My 15 yo DC is in year 10. She’s doing ok academically - she has never loved school and is being assessed for ADHD and anxiety but she does her homework and is predicted grades 5-6 with maybe more for maths and science. She’s a good kid and pretty sensitive.
But she is and has always been hopeless at French and it is getting her down to the point where she’s getting stomach pains in the morning and not wanting to go in. The school insisted on including a language GCSE choice and I’ve tried to help her but after almost four years of lessons she can barely get past Je m’appelle. She has always struggled with learning and recognising the words and if she has to repeat back a word she hears it’s unrecognisable. Despite trying she got 15% in last test.
So it’s making her anxious and she is going to get a poor grade and my notions of having a bilingual kid and us all decamping to Cannes have gone :) Her school is obsessed with kids achieving a language GCSE as I think they have some sort of baccalaureate quota they parade.

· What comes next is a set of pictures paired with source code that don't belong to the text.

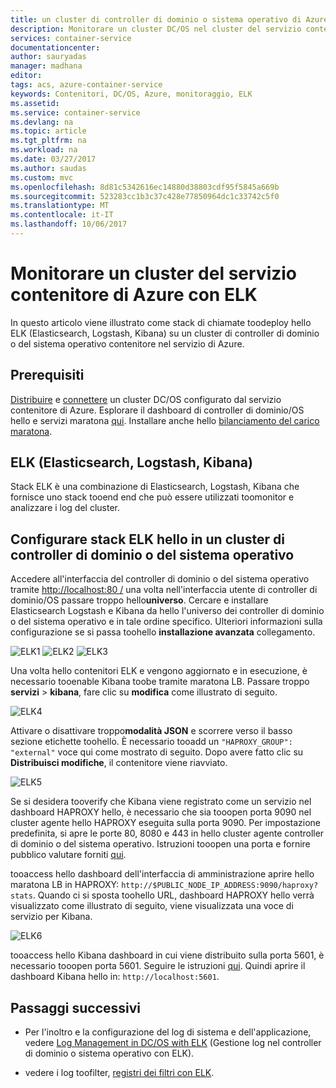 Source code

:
 ```yaml
---
title: un cluster di controller di dominio o sistema operativo di Azure - stack ELK aaaMonitor | Documenti Microsoft
description: Monitorare un cluster DC/OS nel cluster del servizio contenitore di Azure con ELK (Elasticsearch, Logstash e Kibana).
services: container-service
documentationcenter: 
author: sauryadas
manager: madhana
editor: 
tags: acs, azure-container-service
keywords: Contenitori, DC/OS, Azure, monitoraggio, ELK
ms.assetid: 
ms.service: container-service
ms.devlang: na
ms.topic: article
ms.tgt_pltfrm: na
ms.workload: na
ms.date: 03/27/2017
ms.author: saudas
ms.custom: mvc
ms.openlocfilehash: 8d81c5342616ec14880d38803cdf95f5845a669b
ms.sourcegitcommit: 523283cc1b3c37c428e77850964dc1c33742c5f0
ms.translationtype: MT
ms.contentlocale: it-IT
ms.lasthandoff: 10/06/2017
---
```

# <a name="monitor-an-azure-container-service-cluster-with-elk"></a>Monitorare un cluster del servizio contenitore di Azure con ELK
In questo articolo viene illustrato come stack di chiamate toodeploy hello ELK (Elasticsearch, Logstash, Kibana) su un cluster di controller di dominio o del sistema operativo contenitore nel servizio di Azure. 

## <a name="prerequisites"></a>Prerequisiti
[Distribuire](container-service-deployment.md) e [connettere](../container-service-connect.md) un cluster DC/OS configurato dal servizio contenitore di Azure. Esplorare il dashboard di controller di dominio/OS hello e servizi maratona [qui](container-service-mesos-marathon-ui.md). Installare anche hello [bilanciamento del carico maratona](container-service-load-balancing.md).


## <a name="elk-elasticsearch-logstash-kibana"></a>ELK (Elasticsearch, Logstash, Kibana)
Stack ELK è una combinazione di Elasticsearch, Logstash, Kibana che fornisce uno stack tooend end che può essere utilizzati toomonitor e analizzare i log del cluster.

## <a name="configure-hello-elk-stack-on-a-dcos-cluster"></a>Configurare stack ELK hello in un cluster di controller di dominio o del sistema operativo
Accedere all'interfaccia del controller di dominio o del sistema operativo tramite [http://localhost:80 /](http://localhost:80/) una volta nell'interfaccia utente di controller di dominio/OS passare troppo hello**universo**. Cercare e installare Elasticsearch Logstash e Kibana da hello l'universo dei controller di dominio o del sistema operativo e in tale ordine specifico. Ulteriori informazioni sulla configurazione se si passa toohello **installazione avanzata** collegamento.

![ELK1](./media/container-service-monitoring-elk/elk1.PNG) ![ELK2](./media/container-service-monitoring-elk/elk2.PNG) ![ELK3](./media/container-service-monitoring-elk/elk3.PNG) 

Una volta hello contenitori ELK e vengono aggiornato e in esecuzione, è necessario tooenable Kibana toobe tramite maratona LB. Passare troppo **servizi** > **kibana**, fare clic su **modifica** come illustrato di seguito.

![ELK4](./media/container-service-monitoring-elk/elk4.PNG)


Attivare o disattivare troppo**modalità JSON** e scorrere verso il basso sezione etichette toohello.
È necessario tooadd un `"HAPROXY_GROUP": "external"` voce qui come mostrato di seguito.
Dopo avere fatto clic su **Distribuisci modifiche**, il contenitore viene riavviato.

![ELK5](./media/container-service-monitoring-elk/elk5.PNG)


Se si desidera tooverify che Kibana viene registrato come un servizio nel dashboard HAPROXY hello, è necessario che sia tooopen porta 9090 nel cluster agente hello HAPROXY eseguita sulla porta 9090.
Per impostazione predefinita, si apre le porte 80, 8080 e 443 in hello cluster agente controller di dominio o del sistema operativo.
Istruzioni tooopen una porta e fornire pubblico valutare forniti [qui](container-service-enable-public-access.md).

tooaccess hello dashboard dell'interfaccia di amministrazione aprire hello maratona LB in HAPROXY: `http://$PUBLIC_NODE_IP_ADDRESS:9090/haproxy?stats`.
Quando ci si sposta toohello URL, dashboard HAPROXY hello verrà visualizzato come illustrato di seguito, viene visualizzata una voce di servizio per Kibana.

![ELK6](./media/container-service-monitoring-elk/elk6.PNG)


tooaccess hello Kibana dashboard in cui viene distribuito sulla porta 5601, è necessario tooopen porta 5601. Seguire le istruzioni [qui](container-service-enable-public-access.md). Quindi aprire il dashboard Kibana hello in: `http://localhost:5601`.

## <a name="next-steps"></a>Passaggi successivi

* Per l'inoltro e la configurazione del log di sistema e dell'applicazione, vedere [Log Management in DC/OS with ELK](https://docs.mesosphere.com/1.8/administration/logging/elk/) (Gestione log nel controller di dominio o sistema operativo con ELK).

* vedere i log toofilter, [registri dei filtri con ELK](https://docs.mesosphere.com/1.8/administration/logging/filter-elk/).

I pointed out to the French teacher that this is pointless as she isn’t going to get a good grade and isn’t learning any French so why not spend the time on one of her other nine GCSEs. The teacher is adamant that she will be streamed with the standard paper and “drilled to get a pass” and that achieving baccalaureate standard is important. French teacher tried to present this as a great life lesson about sticking at something even if you’re no good at it, which I think we have more than given a go. I also fundamentally think it’s a bit pointless to be drilled to try and scrape a pass in a language if you are not going to be able to order a loaf of bread at the bakery or ask where the post office is at the end of it which may be colouring my judgement!!
I’d love some advice please on whether (and how) I ask again for her to drop it - she is begging me every day to do this. Or whether the French teacher is right and she should suck it up and try and work hard enough to get a pass?